Task to carry out -> Could you set down the full listing, unchanged?
*** Records for this task
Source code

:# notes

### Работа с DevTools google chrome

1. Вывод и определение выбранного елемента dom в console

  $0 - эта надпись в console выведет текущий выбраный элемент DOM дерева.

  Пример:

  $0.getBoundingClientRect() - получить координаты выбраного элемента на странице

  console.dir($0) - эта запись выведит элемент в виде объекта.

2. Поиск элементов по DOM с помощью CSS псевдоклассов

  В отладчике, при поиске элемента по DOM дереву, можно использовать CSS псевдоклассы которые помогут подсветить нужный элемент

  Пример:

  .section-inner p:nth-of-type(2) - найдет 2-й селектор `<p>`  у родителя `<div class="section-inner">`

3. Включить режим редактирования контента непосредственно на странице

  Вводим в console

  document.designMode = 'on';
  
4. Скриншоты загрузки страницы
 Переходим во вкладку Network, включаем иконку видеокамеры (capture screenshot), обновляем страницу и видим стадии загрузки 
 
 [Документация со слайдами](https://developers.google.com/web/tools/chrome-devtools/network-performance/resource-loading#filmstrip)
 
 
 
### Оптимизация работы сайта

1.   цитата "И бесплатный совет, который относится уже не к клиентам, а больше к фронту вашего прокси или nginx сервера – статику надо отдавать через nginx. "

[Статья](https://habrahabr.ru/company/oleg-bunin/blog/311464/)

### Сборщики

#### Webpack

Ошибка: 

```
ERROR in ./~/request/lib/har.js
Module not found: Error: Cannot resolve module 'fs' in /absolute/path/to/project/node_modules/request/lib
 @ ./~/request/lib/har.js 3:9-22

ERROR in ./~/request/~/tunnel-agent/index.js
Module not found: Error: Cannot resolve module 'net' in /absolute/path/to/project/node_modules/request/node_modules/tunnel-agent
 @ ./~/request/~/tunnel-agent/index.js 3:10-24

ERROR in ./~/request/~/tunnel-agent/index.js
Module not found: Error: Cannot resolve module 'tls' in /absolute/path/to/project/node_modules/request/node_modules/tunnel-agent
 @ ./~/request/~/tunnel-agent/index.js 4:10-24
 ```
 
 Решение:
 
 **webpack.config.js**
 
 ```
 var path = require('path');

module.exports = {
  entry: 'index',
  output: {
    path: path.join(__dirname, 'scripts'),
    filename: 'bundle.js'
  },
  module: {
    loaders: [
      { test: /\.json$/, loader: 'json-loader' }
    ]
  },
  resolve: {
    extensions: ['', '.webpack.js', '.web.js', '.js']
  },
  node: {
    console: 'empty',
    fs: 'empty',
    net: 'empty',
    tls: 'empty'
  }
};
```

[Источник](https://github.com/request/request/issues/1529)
******
Expected answer ->
Source code

:# notes

### Работа с DevTools google chrome

1. Вывод и определение выбранного елемента dom в console

  $0 - эта надпись в console выведет текущий выбраный элемент DOM дерева.

  Пример:

  $0.getBoundingClientRect() - получить координаты выбраного элемента на странице

  console.dir($0) - эта запись выведит элемент в виде объекта.

2. Поиск элементов по DOM с помощью CSS псевдоклассов

  В отладчике, при поиске элемента по DOM дереву, можно использовать CSS псевдоклассы которые помогут подсветить нужный элемент

  Пример:

  .section-inner p:nth-of-type(2) - найдет 2-й селектор `<p>`  у родителя `<div class="section-inner">`

3. Включить режим редактирования контента непосредственно на странице

  Вводим в console

  document.designMode = 'on';
  
4. Скриншоты загрузки страницы
 Переходим во вкладку Network, включаем иконку видеокамеры (capture screenshot), обновляем страницу и видим стадии загрузки 
 
 [Документация со слайдами](https://developers.google.com/web/tools/chrome-devtools/network-performance/resource-loading#filmstrip)
 
 
 
### Оптимизация работы сайта

1.   цитата "И бесплатный совет, который относится уже не к клиентам, а больше к фронту вашего прокси или nginx сервера – статику надо отдавать через nginx. "

[Статья](https://habrahabr.ru/company/oleg-bunin/blog/311464/)

### Сборщики

#### Webpack

Ошибка: 

```
ERROR in ./~/request/lib/har.js
Module not found: Error: Cannot resolve module 'fs' in /absolute/path/to/project/node_modules/request/lib
 @ ./~/request/lib/har.js 3:9-22

ERROR in ./~/request/~/tunnel-agent/index.js
Module not found: Error: Cannot resolve module 'net' in /absolute/path/to/project/node_modules/request/node_modules/tunnel-agent
 @ ./~/request/~/tunnel-agent/index.js 3:10-24

ERROR in ./~/request/~/tunnel-agent/index.js
Module not found: Error: Cannot resolve module 'tls' in /absolute/path/to/project/node_modules/request/node_modules/tunnel-agent
 @ ./~/request/~/tunnel-agent/index.js 4:10-24
 ```
 
 Решение:
 
 **webpack.config.js**
 
 ```
 var path = require('path');

module.exports = {
  entry: 'index',
  output: {
    path: path.join(__dirname, 'scripts'),
    filename: 'bundle.js'
  },
  module: {
    loaders: [
      { test: /\.json$/, loader: 'json-loader' }
    ]
  },
  resolve: {
    extensions: ['', '.webpack.js', '.web.js', '.js']
  },
  node: {
    console: 'empty',
    fs: 'empty',
    net: 'empty',
    tls: 'empty'
  }
};
```

[Источник](https://github.com/request/request/issues/1529)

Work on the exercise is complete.